What to produce: Every line from the start of the entries up to and including the one bearing "### Repositoory" must be printed verbatim, without the pictures.

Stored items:
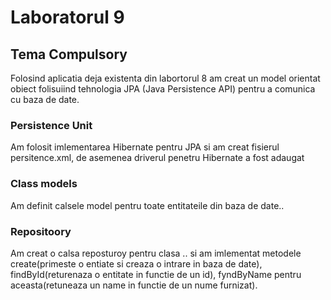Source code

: # Laboratorul 9

## Tema Compulsory

Folosind aplicatia deja existenta din labortorul 8 am creat un model orientat obiect folisuiind tehnologia JPA (Java Persistence API) pentru a comunica cu baza de date.

### Persistence Unit

Am folosit imlementarea Hibernate pentru JPA si am creat fisierul persitence.xml, de asemenea driverul penetru Hibernate a fost adaugat

### Class models

Am definit calsele model pentru toate entitateile din baza de date..

### Repositoory

Am creat o calsa reposturoy pentru clasa .. si am imlementat metodele create(primeste o entiate si creaza o intrare in baza de date), findById(returenaza o entitate in functie de un id), fyndByName pentru aceasta(retuneaza un name in functie de un nume furnizat).

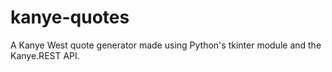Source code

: # kanye-quotes
A Kanye West quote generator made using Python's tkinter module and the Kanye.REST API.
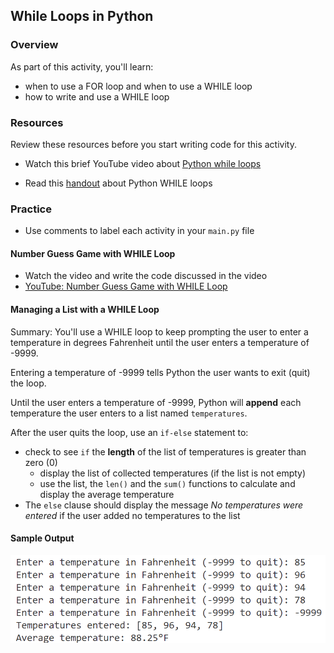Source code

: ## While Loops in Python

### Overview

As part of this activity, you'll learn:
- when to use a FOR loop and when to use a WHILE loop
- how to write and use a WHILE loop

### Resources

Review these resources before you start writing code for this activity.

- Watch this brief YouTube video about [Python while loops](https://youtu.be/rRTjPnVooxE?feature=shared)

- Read this [handout](https://github.com/manfredspitze/while-loops-starter/blob/main/while-loops-quick-guide.md) about Python WHILE loops


### Practice

- Use comments to label each activity in your `main.py` file

#### Number Guess Game with WHILE Loop

- Watch the video and write the code discussed in the video
- [YouTube: Number Guess Game with WHILE Loop](https://www.youtube.com/watch?v=Jk3az4ZXEKU)

#### Managing a List with a WHILE Loop

Summary: You'll use a WHILE loop to keep prompting the user to enter a temperature in degrees Fahrenheit until the user enters a temperature of -9999.

Entering a temperature of -9999 tells Python the user wants to exit (quit) the loop.

Until the user enters a temperature of -9999, Python will **append** each temperature the user enters to a list named `temperatures`.

After the user quits the loop, use an `if-else` statement to:

- check to see `if` the **length** of the list of temperatures is greater than zero (0)
  - display the list of collected temperatures (if the list is not empty)
  - use the list, the `len()` and the `sum()` functions to calculate and display the average temperature
- The `else` clause should display the message *No temperatures were entered* if the user added no temperatures to the list

#### Sample Output

![sample output](sample_output.png)
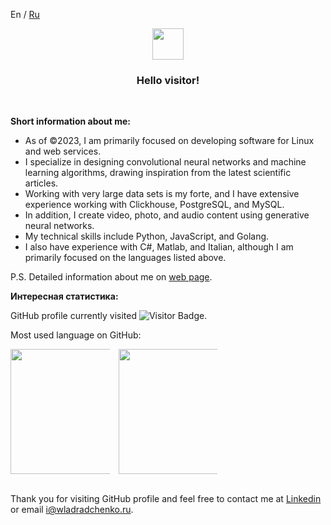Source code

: <a>En</a> / <a href="https://github.com/wladradchenko/wladradchenko/edit/main/README.md">Ru</a>

<p align="center">
  <img src="https://media.giphy.com/media/QNhoTVTSLmZIqwkgJU/giphy.gif" width="50px" height="50px">
</p>
<h3 align="center">Hello visitor!</h3>
<br>

__Short information about me:__

- As of ©2023, I am primarily focused on developing software for Linux and web services.
- I specialize in designing convolutional neural networks and machine learning algorithms, drawing inspiration from the latest scientific articles.
- Working with very large data sets is my forte, and I have extensive experience working with Clickhouse, PostgreSQL, and MySQL.
- In addition, I create video, photo, and audio content using generative neural networks.
- My technical skills include Python, JavaScript, and Golang.
- I also have experience with C#, Matlab, and Italian, although I am primarily focused on the languages listed above.

P.S. Detailed information about me on <a href="https://wladradchenko.ru">web page</a>.

__Интересная статистика:__

GitHub profile currently visited <img src="https://visitor-badge.glitch.me/badge?page_id=wladradchenko" alt="Visitor Badge" />.

Most used language on GitHub:

<div align="center" style="columns:3;">
  <img height="200" src="https://github-readme-stats.vercel.app/api/top-langs/?username=wladradchenko&layout=compact&theme=transparent&langs_count=10&hide_border=true" />
  <img width="60" />
  <img height="200" src="https://github-readme-stats.vercel.app/api?username=wladradchenko&show_icons=true&theme=transparent&hide_border=true" />
</div>

<br>
<p>Thank you for visiting GitHub profile and feel free to contact me at <a href="https://tenchat.ru/wladradchenko">Linkedin</a> or email <a href="mailto:i@wladradchenko.ru">i@wladradchenko.ru</a>.</p>


<!--
**wladradchenko/wladradchenko** is a ✨ _special_ ✨ repository because its `README.md` (this file) appears on your GitHub profile.

Here are some ideas to get you started:

- 🔭 I’m currently working on ...
- 🌱 I’m currently learning ...
- 👯 I’m looking to collaborate on ...
- 🤔 I’m looking for help with ...
- 💬 Ask me about ...
- 📫 How to reach me: ...
- 😄 Pronouns: ...
- ⚡ Fun fact: ...
-->

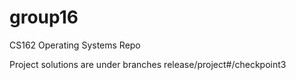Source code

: # group16
CS162 Operating Systems Repo

Project solutions are under branches
release/project#/checkpoint3
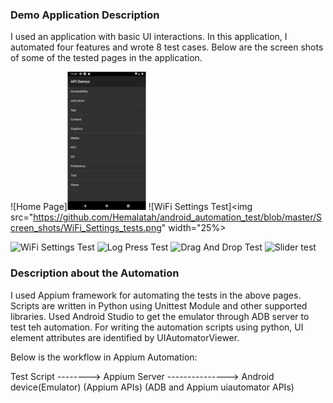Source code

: ### Demo Application Description

I used an application with basic UI interactions. In this application, I automated four features and wrote 8 test cases. Below are the screen shots of some of the tested pages in the application.

![Home Page]<img src="https://github.com/Hemalatah/android_automation_test/blob/master/Screen_shots/Home%20Page.png" width="25%"> ![WiFi Settings Test]<img src="https://github.com/Hemalatah/android_automation_test/blob/master/Screen_shots/WiFi_Settings_tests.png" width="25%>
                                                                                                                       
![WiFi Settings Test]()
![Log Press Test]()
![Drag And Drop Test]()
![Slider test]()

### Description about the Automation

I used Appium framework for automating the tests in the above pages. Scripts are written in Python using Unittest Module and other supported libraries. Used Android Studio to get the emulator through ADB server to test teh automation. For writing the automation scripts using python, UI element attributes are identified by UIAutomatorViewer.

Below is the workflow in Appium Automation:

Test Script --------> Appium Server ---------------> Android device(Emulator)
       (Appium APIs)       (ADB and Appium uiautomator APIs)
    
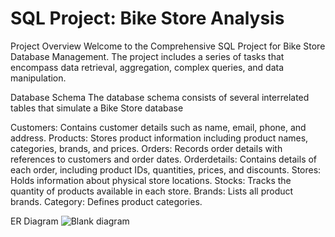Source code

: # SQL Project: Bike Store Analysis

Project Overview
Welcome to the Comprehensive SQL Project for Bike Store Database Management. The project includes a series of tasks that encompass data retrieval, aggregation, complex queries, and data manipulation.

Database Schema
The database schema consists of several interrelated tables that simulate a Bike Store database

Customers: Contains customer details such as name, email, phone, and address.
Products: Stores product information including product names, categories, brands, and prices.
Orders: Records order details with references to customers and order dates.
Orderdetails: Contains details of each order, including product IDs, quantities, prices, and discounts.
Stores: Holds information about physical store locations.
Stocks: Tracks the quantity of products available in each store.
Brands: Lists all product brands.
Category: Defines product categories.

ER Diagram
![Blank diagram](https://github.com/user-attachments/assets/8706645a-1f7d-4a43-8533-3f988533efaa)
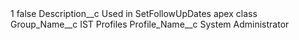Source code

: <?xml version="1.0" encoding="UTF-8"?>
<CustomMetadata xmlns="http://soap.sforce.com/2006/04/metadata" xmlns:xsi="http://www.w3.org/2001/XMLSchema-instance" xmlns:xsd="http://www.w3.org/2001/XMLSchema">
    <label>1</label>
    <protected>false</protected>
    <values>
        <field>Description__c</field>
        <value xsi:type="xsd:string">Used in SetFollowUpDates apex class</value>
    </values>
    <values>
        <field>Group_Name__c</field>
        <value xsi:type="xsd:string">IST Profiles</value>
    </values>
    <values>
        <field>Profile_Name__c</field>
        <value xsi:type="xsd:string">System Administrator</value>
    </values>
</CustomMetadata>
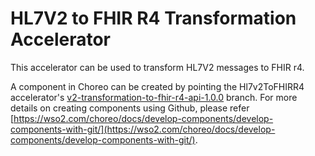 # HL7V2 to FHIR R4 Transformation Accelerator

This accelerator can be used to transform HL7V2 messages to FHIR r4. 

A component in Choreo can be created by pointing the Hl7v2ToFHIRR4 accelerator's [v2-transformation-to-fhir-r4-api-1.0.0](https://github.com/wso2/open-healthcare-choreo-accelerators/tree/v2-transformation-to-fhir-r4-api-1.0.0) branch. For more details on creating components using Github, please refer [https://wso2.com/choreo/docs/develop-components/develop-components-with-git/](https://wso2.com/choreo/docs/develop-components/develop-components-with-git/).
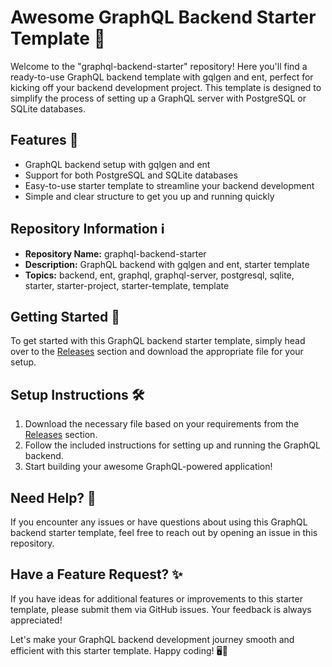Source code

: # Awesome GraphQL Backend Starter Template 🚀

Welcome to the "graphql-backend-starter" repository! Here you'll find a ready-to-use GraphQL backend template with gqlgen and ent, perfect for kicking off your backend development project. This template is designed to simplify the process of setting up a GraphQL server with PostgreSQL or SQLite databases.

## Features 🌟
- GraphQL backend setup with gqlgen and ent
- Support for both PostgreSQL and SQLite databases
- Easy-to-use starter template to streamline your backend development
- Simple and clear structure to get you up and running quickly

## Repository Information ℹ️
- **Repository Name:** graphql-backend-starter
- **Description:** GraphQL backend with gqlgen and ent, starter template
- **Topics:** backend, ent, graphql, graphql-server, postgresql, sqlite, starter, starter-project, starter-template, template

## Getting Started 🚀
To get started with this GraphQL backend starter template, simply head over to the [Releases](https://github.com/PCSddddddddddddd/graphql-backend-starter/releases) section and download the appropriate file for your setup.

## Setup Instructions 🛠️
1. Download the necessary file based on your requirements from the [Releases](https://github.com/PCSddddddddddddd/graphql-backend-starter/releases) section.
2. Follow the included instructions for setting up and running the GraphQL backend.
3. Start building your awesome GraphQL-powered application!

## Need Help? 🤔
If you encounter any issues or have questions about using this GraphQL backend starter template, feel free to reach out by opening an issue in this repository.

## Have a Feature Request? ✨
If you have ideas for additional features or improvements to this starter template, please submit them via GitHub issues. Your feedback is always appreciated!

Let's make your GraphQL backend development journey smooth and efficient with this starter template. Happy coding! 🖥️🚀
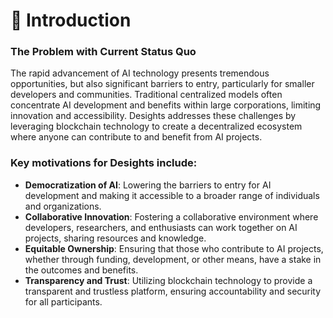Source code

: # 🙂 Introduction

### The Problem with Current Status Quo

The rapid advancement of AI technology presents tremendous opportunities, but also significant barriers to entry, particularly for smaller developers and communities. Traditional centralized models often concentrate AI development and benefits within large corporations, limiting innovation and accessibility. Desights addresses these challenges by leveraging blockchain technology to create a decentralized ecosystem where anyone can contribute to and benefit from AI projects.

### Key motivations for Desights include:

* **Democratization of AI**: Lowering the barriers to entry for AI development and making it accessible to a broader range of individuals and organizations.
* **Collaborative Innovation**: Fostering a collaborative environment where developers, researchers, and enthusiasts can work together on AI projects, sharing resources and knowledge.
* **Equitable Ownership**: Ensuring that those who contribute to AI projects, whether through funding, development, or other means, have a stake in the outcomes and benefits.
* **Transparency and Trust**: Utilizing blockchain technology to provide a transparent and trustless platform, ensuring accountability and security for all participants.
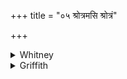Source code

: +++
title = "०५ श्रोत्रमसि श्रोत्रं"

+++

<details><summary>Whitney</summary>

### Translation
5. Hearing art thou; hearing mayest thou give me: hail!

### Notes
There are no phrases in Ppp. answering to this and the two following  
verses; but others with *varcas* and *tejas* as the gifts sought.
</details>

<details><summary>Griffith</summary>

Ear art thou, give me hearing! Hail!
</details>
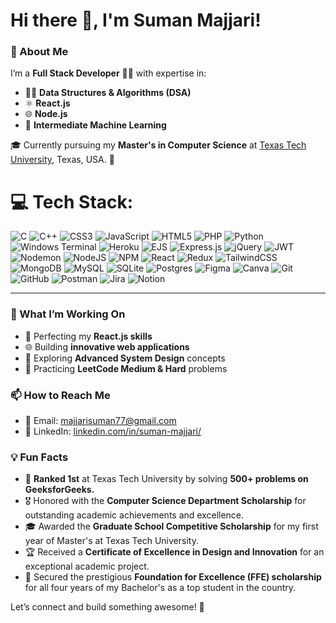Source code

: # Hi there 👋, I'm Suman Majjari!  

### 🌟 About Me  
I’m a **Full Stack Developer** 👨‍💻 with expertise in:  
- 🧑‍💻 **Data Structures & Algorithms (DSA)**  
- ⚛️ **React.js**  
- 🌐 **Node.js**  
- 🤖 **Intermediate Machine Learning**  

🎓 Currently pursuing my **Master's in Computer Science** at [Texas Tech University](https://www.ttu.edu/), Texas, USA. 🏫  

# 💻 Tech Stack:
![C](https://img.shields.io/badge/c-%2300599C.svg?style=flat&logo=c&logoColor=white) ![C++](https://img.shields.io/badge/c++-%2300599C.svg?style=flat&logo=c%2B%2B&logoColor=white) ![CSS3](https://img.shields.io/badge/css3-%231572B6.svg?style=flat&logo=css3&logoColor=white) ![JavaScript](https://img.shields.io/badge/javascript-%23323330.svg?style=flat&logo=javascript&logoColor=%23F7DF1E) ![HTML5](https://img.shields.io/badge/html5-%23E34F26.svg?style=flat&logo=html5&logoColor=white) ![PHP](https://img.shields.io/badge/php-%23777BB4.svg?style=flat&logo=php&logoColor=white) ![Python](https://img.shields.io/badge/python-3670A0?style=flat&logo=python&logoColor=ffdd54) ![Windows Terminal](https://img.shields.io/badge/Windows%20Terminal-%234D4D4D.svg?style=flat&logo=windows-terminal&logoColor=white) ![Heroku](https://img.shields.io/badge/heroku-%23430098.svg?style=flat&logo=heroku&logoColor=white) ![EJS](https://img.shields.io/badge/ejs-%23B4CA65.svg?style=flat&logo=ejs&logoColor=black) ![Express.js](https://img.shields.io/badge/express.js-%23404d59.svg?style=flat&logo=express&logoColor=%2361DAFB) ![jQuery](https://img.shields.io/badge/jquery-%230769AD.svg?style=flat&logo=jquery&logoColor=white) ![JWT](https://img.shields.io/badge/JWT-black?style=flat&logo=JSON%20web%20tokens) ![Nodemon](https://img.shields.io/badge/NODEMON-%23323330.svg?style=flat&logo=nodemon&logoColor=%BBDEAD) ![NodeJS](https://img.shields.io/badge/node.js-6DA55F?style=flat&logo=node.js&logoColor=white) ![NPM](https://img.shields.io/badge/NPM-%23CB3837.svg?style=flat&logo=npm&logoColor=white) ![React](https://img.shields.io/badge/react-%2320232a.svg?style=flat&logo=react&logoColor=%2361DAFB) ![Redux](https://img.shields.io/badge/redux-%23593d88.svg?style=flat&logo=redux&logoColor=white) ![TailwindCSS](https://img.shields.io/badge/tailwindcss-%2338B2AC.svg?style=flat&logo=tailwind-css&logoColor=white) ![MongoDB](https://img.shields.io/badge/MongoDB-%234ea94b.svg?style=flat&logo=mongodb&logoColor=white) ![MySQL](https://img.shields.io/badge/mysql-4479A1.svg?style=flat&logo=mysql&logoColor=white) ![SQLite](https://img.shields.io/badge/sqlite-%2307405e.svg?style=flat&logo=sqlite&logoColor=white) ![Postgres](https://img.shields.io/badge/postgres-%23316192.svg?style=flat&logo=postgresql&logoColor=white) ![Figma](https://img.shields.io/badge/figma-%23F24E1E.svg?style=flat&logo=figma&logoColor=white) ![Canva](https://img.shields.io/badge/Canva-%2300C4CC.svg?style=flat&logo=Canva&logoColor=white) ![Git](https://img.shields.io/badge/git-%23F05033.svg?style=flat&logo=git&logoColor=white) ![GitHub](https://img.shields.io/badge/github-%23121011.svg?style=flat&logo=github&logoColor=white) ![Postman](https://img.shields.io/badge/Postman-FF6C37?style=flat&logo=postman&logoColor=white) ![Jira](https://img.shields.io/badge/jira-%230A0FFF.svg?style=flat&logo=jira&logoColor=white) ![Notion](https://img.shields.io/badge/Notion-%23000000.svg?style=flat&logo=notion&logoColor=white)

---

### 🌱 What I’m Working On  
- 🚀 Perfecting my **React.js skills**  
- 🌐 Building **innovative web applications**  
- 📖 Exploring **Advanced System Design** concepts  
- 🤔 Practicing **LeetCode Medium & Hard** problems  

### 📫 How to Reach Me  
- 📧 Email: [majjarisuman77@gmail.com](mailto:majjarisuman77@gmail.com)  
- 💼 LinkedIn: [linkedin.com/in/suman-majjari/](https://www.linkedin.com/in/suman-majjari/)  
<!-- Proudly created with GPRM ( https://gprm.itsvg.in ) -->

### 💡 Fun Facts  
- 🏅 **Ranked 1st** at Texas Tech University by solving **500+ problems on GeeksforGeeks.**  
- 🎖️ Honored with the **Computer Science Department Scholarship** for outstanding academic achievements and excellence.  
- 🎓 Awarded the **Graduate School Competitive Scholarship** for my first year of Master's at Texas Tech University.  
- 🏆 Received a **Certificate of Excellence in Design and Innovation** for an exceptional academic project.  
- 🌟 Secured the prestigious **Foundation for Excellence (FFE) scholarship** for all four years of my Bachelor's as a top student in the country.  

Let’s connect and build something awesome! 🚀  
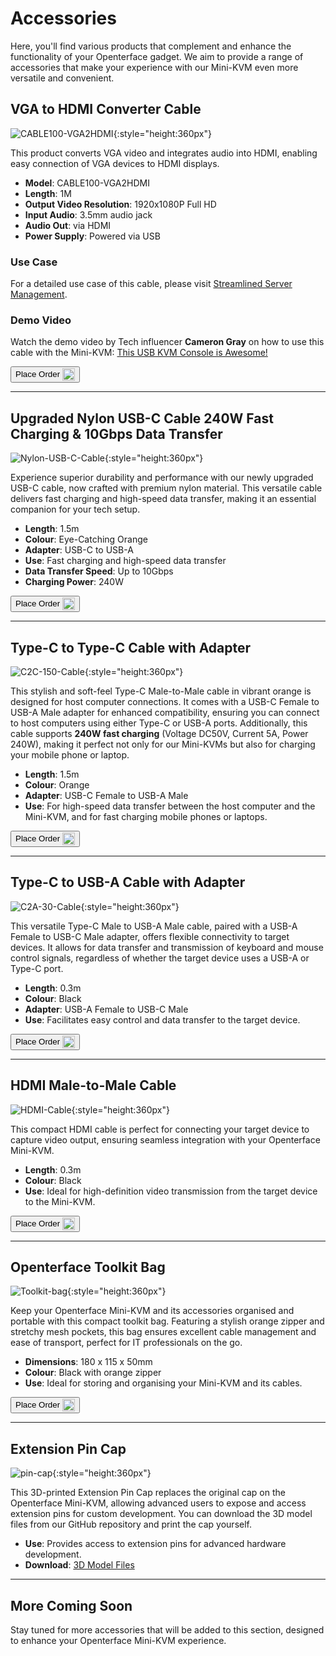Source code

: # Accessories

Here, you'll find various products that complement and enhance the functionality of your Openterface gadget. We aim to provide a range of accessories that make your experience with our Mini-KVM even more versatile and convenient.

## VGA to HDMI Converter Cable

![CABLE100-VGA2HDMI](/images/product/part/CABLE100-VGA2HDMI-1.jpg){:style="height:360px"}

This product converts VGA video and integrates audio into HDMI, enabling easy connection of VGA devices to HDMI displays.

- **Model**: CABLE100-VGA2HDMI
- **Length**: 1M
- **Output Video Resolution**: 1920x1080P Full HD
- **Input Audio**: 3.5mm audio jack
- **Audio Out**: via HDMI
- **Power Supply**: Powered via USB

### Use Case
For a detailed use case of this cable, please visit [Streamlined Server Management](/use-cases/#streamlined-server-management).

### Demo Video
Watch the demo video by Tech influencer **Cameron Gray** on how to use this cable with the Mini-KVM: [This USB KVM Console is Awesome!](https://youtu.be/xAEQpWyfY-c?si=auB5NtqHVw2C7iIK&t=1693)

<button class="md-button" onclick="window.location.href='https://shop.techxartisan.com/products/vga-to-hdmi-converter-cable'"> Place Order <img src="/images/trademark/txa.svg" alt="TxA Shop" style="vertical-align: middle; height: 20px;"></button>

---

## Upgraded Nylon USB-C Cable 240W Fast Charging & 10Gbps Data Transfer

![Nylon-USB-C-Cable](/images/product/part/nylon-usb-c-cable.jpg){:style="height:360px"}

Experience superior durability and performance with our newly upgraded USB-C cable, now crafted with premium nylon material. This versatile cable delivers fast charging and high-speed data transfer, making it an essential companion for your tech setup.

- **Length**: 1.5m
- **Colour**: Eye-Catching Orange
- **Adapter**: USB-C to USB-A
- **Use**: Fast charging and high-speed data transfer
- **Data Transfer Speed**: Up to 10Gbps
- **Charging Power**: 240W

<button class="md-button" onclick="window.location.href='https://shop.techxartisan.com/products/upgraded-nylon-usb-c-cable-240w-fast-charging-10gbps-data-transfer-1-5m-with-usb-a-adapter-eye-catching-orange'"> Place Order <img src="/images/trademark/txa.svg" alt="TxA Shop" style="vertical-align: middle; height: 20px;"></button>

---

## Type-C to Type-C Cable with Adapter

![C2C-150-Cable](/images/product/part/OP-05-CABLE150-C2C.jpg){:style="height:360px"}

This stylish and soft-feel Type-C Male-to-Male cable in vibrant orange is designed for host computer connections. It comes with a USB-C Female to USB-A Male adapter for enhanced compatibility, ensuring you can connect to host computers using either Type-C or USB-A ports. Additionally, this cable supports **240W fast charging** (Voltage DC50V, Current 5A, Power 240W), making it perfect not only for our Mini-KVMs but also for charging your mobile phone or laptop.

- **Length**: 1.5m
- **Colour**: Orange
- **Adapter**: USB-C Female to USB-A Male
- **Use**: For high-speed data transfer between the host computer and the Mini-KVM, and for fast charging mobile phones or laptops.

<button class="md-button" onclick="window.location.href='https://shop.techxartisan.com/products/type-c-cable-with-usb-a-adapter-1-5m-4-11ft-240w-fast-charging-data-transfer-usb2-0'"> Place Order <img src="/images/trademark/txa.svg" alt="TxA Shop" style="vertical-align: middle; height: 20px;"></button>

---

## Type-C to USB-A Cable with Adapter

![C2A-30-Cable](/images/product/part/OP-04-CABLE30-C2A.jpg){:style="height:360px"}

This versatile Type-C Male to USB-A Male cable, paired with a USB-A Female to USB-C Male adapter, offers flexible connectivity to target devices. It allows for data transfer and transmission of keyboard and mouse control signals, regardless of whether the target device uses a USB-A or Type-C port.

- **Length**: 0.3m
- **Colour**: Black
- **Adapter**: USB-A Female to USB-C Male
- **Use**: Facilitates easy control and data transfer to the target device.

<button class="md-button" onclick="window.location.href='https://shop.techxartisan.com/products/type-c-to-usb-a-cable-with-adapter'"> Place Order <img src="/images/trademark/txa.svg" alt="TxA Shop" style="vertical-align: middle; height: 20px;"></button>

---

## HDMI Male-to-Male Cable

![HDMI-Cable](/images/product/part/OP-03-CABLE30-HDMI.jpg){:style="height:360px"}

This compact HDMI cable is perfect for connecting your target device to capture video output, ensuring seamless integration with your Openterface Mini-KVM.

- **Length**: 0.3m
- **Colour**: Black
- **Use**: Ideal for high-definition video transmission from the target device to the Mini-KVM.

<button class="md-button" onclick="window.location.href='https://shop.techxartisan.com/products/hdmi-male-to-male-cable'"> Place Order <img src="/images/trademark/txa.svg" alt="TxA Shop" style="vertical-align: middle; height: 20px;"></button>

---

## Openterface Toolkit Bag

![Toolkit-bag](/images/product/part/OP-06-BAG-TOOLKIT.jpg){:style="height:360px"}

Keep your Openterface Mini-KVM and its accessories organised and portable with this compact toolkit bag. Featuring a stylish orange zipper and stretchy mesh pockets, this bag ensures excellent cable management and ease of transport, perfect for IT professionals on the go.

- **Dimensions**: 180 x 115 x 50mm
- **Colour**: Black with orange zipper
- **Use**: Ideal for storing and organising your Mini-KVM and its cables.

<button class="md-button" onclick="window.location.href='https://shop.techxartisan.com/products/openterface-toolkit-bag'"> Place Order <img src="/images/trademark/txa.svg" alt="TxA Shop" style="vertical-align: middle; height: 20px;"></button>

---

## Extension Pin Cap

![pin-cap](/images/product/part/pin-cap.jpg){:style="height:360px"}

This 3D-printed Extension Pin Cap replaces the original cap on the Openterface Mini-KVM, allowing advanced users to expose and access extension pins for custom development. You can download the 3D model files from our GitHub repository and print the cap yourself.

- **Use**: Provides access to extension pins for advanced hardware development.
- **Download**: [3D Model Files](https://github.com/TechxArtisanStudio/Openterface_Mini-KVM_Hardware/tree/main/models)

---

## More Coming Soon

Stay tuned for more accessories that will be added to this section, designed to enhance your Openterface Mini-KVM experience.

Result:
Source code

: # Laboratorul 9

## Tema Compulsory

Folosind aplicatia deja existenta din labortorul 8 am creat un model orientat obiect folisuiind tehnologia JPA (Java Persistence API) pentru a comunica cu baza de date.

### Persistence Unit

Am folosit imlementarea Hibernate pentru JPA si am creat fisierul persitence.xml, de asemenea driverul penetru Hibernate a fost adaugat

### Class models

Am definit calsele model pentru toate entitateile din baza de date..

### Repositoory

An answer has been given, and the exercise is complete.